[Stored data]
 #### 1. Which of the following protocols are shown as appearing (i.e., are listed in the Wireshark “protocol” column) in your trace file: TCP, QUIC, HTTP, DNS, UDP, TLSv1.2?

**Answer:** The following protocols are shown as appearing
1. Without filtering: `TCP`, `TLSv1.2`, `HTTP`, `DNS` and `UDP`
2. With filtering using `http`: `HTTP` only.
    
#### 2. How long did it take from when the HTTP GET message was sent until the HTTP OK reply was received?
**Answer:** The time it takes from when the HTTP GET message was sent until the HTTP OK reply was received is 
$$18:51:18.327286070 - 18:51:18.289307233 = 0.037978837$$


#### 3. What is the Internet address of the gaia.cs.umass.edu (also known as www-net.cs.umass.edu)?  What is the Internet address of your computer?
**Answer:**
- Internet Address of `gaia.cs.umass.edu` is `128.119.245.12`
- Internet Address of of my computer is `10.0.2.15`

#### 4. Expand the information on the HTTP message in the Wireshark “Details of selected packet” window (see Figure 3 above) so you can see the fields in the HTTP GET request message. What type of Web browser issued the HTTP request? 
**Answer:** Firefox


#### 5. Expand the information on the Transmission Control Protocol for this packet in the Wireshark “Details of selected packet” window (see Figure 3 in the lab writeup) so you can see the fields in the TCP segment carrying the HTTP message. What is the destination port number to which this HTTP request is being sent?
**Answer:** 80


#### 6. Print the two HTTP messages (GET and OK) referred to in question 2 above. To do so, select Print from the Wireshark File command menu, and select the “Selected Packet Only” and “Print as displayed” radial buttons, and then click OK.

---

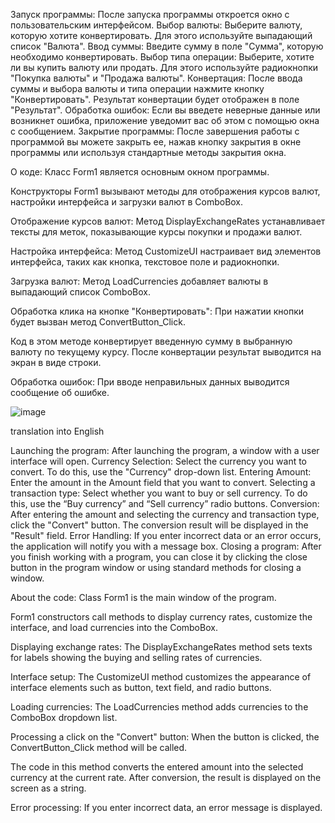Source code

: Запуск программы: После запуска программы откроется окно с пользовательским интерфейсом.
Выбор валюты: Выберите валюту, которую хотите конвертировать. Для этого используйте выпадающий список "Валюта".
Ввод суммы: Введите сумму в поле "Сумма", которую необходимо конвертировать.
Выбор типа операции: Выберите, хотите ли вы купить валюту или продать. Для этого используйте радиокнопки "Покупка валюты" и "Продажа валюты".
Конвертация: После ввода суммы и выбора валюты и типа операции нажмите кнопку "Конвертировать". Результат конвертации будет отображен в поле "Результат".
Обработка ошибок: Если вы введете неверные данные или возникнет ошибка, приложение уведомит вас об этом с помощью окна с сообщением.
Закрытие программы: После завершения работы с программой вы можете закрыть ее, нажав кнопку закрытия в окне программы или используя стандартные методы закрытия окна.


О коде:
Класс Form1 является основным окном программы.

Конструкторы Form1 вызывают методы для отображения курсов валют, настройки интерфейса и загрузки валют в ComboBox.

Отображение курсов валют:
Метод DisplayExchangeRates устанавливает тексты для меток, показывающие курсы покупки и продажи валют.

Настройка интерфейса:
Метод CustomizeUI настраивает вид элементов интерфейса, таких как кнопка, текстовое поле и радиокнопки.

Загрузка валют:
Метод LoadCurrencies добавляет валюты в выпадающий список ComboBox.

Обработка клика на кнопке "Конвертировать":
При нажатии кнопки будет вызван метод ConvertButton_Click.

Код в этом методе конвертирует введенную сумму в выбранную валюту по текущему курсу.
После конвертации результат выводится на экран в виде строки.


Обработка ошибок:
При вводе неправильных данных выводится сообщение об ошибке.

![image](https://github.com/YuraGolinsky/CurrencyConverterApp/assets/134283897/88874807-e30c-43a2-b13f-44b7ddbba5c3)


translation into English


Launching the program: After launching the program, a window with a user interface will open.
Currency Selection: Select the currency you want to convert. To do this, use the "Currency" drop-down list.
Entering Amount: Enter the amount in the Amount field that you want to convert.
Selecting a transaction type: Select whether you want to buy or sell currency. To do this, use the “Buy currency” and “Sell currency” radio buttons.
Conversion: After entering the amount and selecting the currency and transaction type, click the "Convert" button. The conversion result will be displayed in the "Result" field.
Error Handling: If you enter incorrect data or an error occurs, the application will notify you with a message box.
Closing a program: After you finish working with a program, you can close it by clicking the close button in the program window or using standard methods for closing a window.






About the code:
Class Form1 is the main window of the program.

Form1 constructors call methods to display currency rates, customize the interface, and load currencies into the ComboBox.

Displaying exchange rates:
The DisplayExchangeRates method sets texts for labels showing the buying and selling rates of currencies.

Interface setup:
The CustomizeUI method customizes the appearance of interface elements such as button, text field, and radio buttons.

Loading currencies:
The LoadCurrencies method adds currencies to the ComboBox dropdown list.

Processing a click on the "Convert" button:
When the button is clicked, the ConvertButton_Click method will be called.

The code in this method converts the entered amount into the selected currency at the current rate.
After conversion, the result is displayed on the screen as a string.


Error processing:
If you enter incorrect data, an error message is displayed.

---

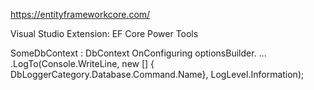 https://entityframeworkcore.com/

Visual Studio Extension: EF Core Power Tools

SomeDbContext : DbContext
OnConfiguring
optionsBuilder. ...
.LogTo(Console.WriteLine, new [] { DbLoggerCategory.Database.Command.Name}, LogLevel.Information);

Exercise → Look back at the entries above and repeat, unchanged, every line from the line holding "#### 3. What" through the line holding "#### 6. Print".

The completed task →
#### 3. What is the Internet address of the gaia.cs.umass.edu (also known as www-net.cs.umass.edu)?  What is the Internet address of your computer?
**Answer:**
- Internet Address of `gaia.cs.umass.edu` is `128.119.245.12`
- Internet Address of of my computer is `10.0.2.15`

#### 4. Expand the information on the HTTP message in the Wireshark “Details of selected packet” window (see Figure 3 above) so you can see the fields in the HTTP GET request message. What type of Web browser issued the HTTP request? 
**Answer:** Firefox


#### 5. Expand the information on the Transmission Control Protocol for this packet in the Wireshark “Details of selected packet” window (see Figure 3 in the lab writeup) so you can see the fields in the TCP segment carrying the HTTP message. What is the destination port number to which this HTTP request is being sent?
**Answer:** 80


#### 6. Print the two HTTP messages (GET and OK) referred to in question 2 above. To do so, select Print from the Wireshark File command menu, and select the “Selected Packet Only” and “Print as displayed” radial buttons, and then click OK.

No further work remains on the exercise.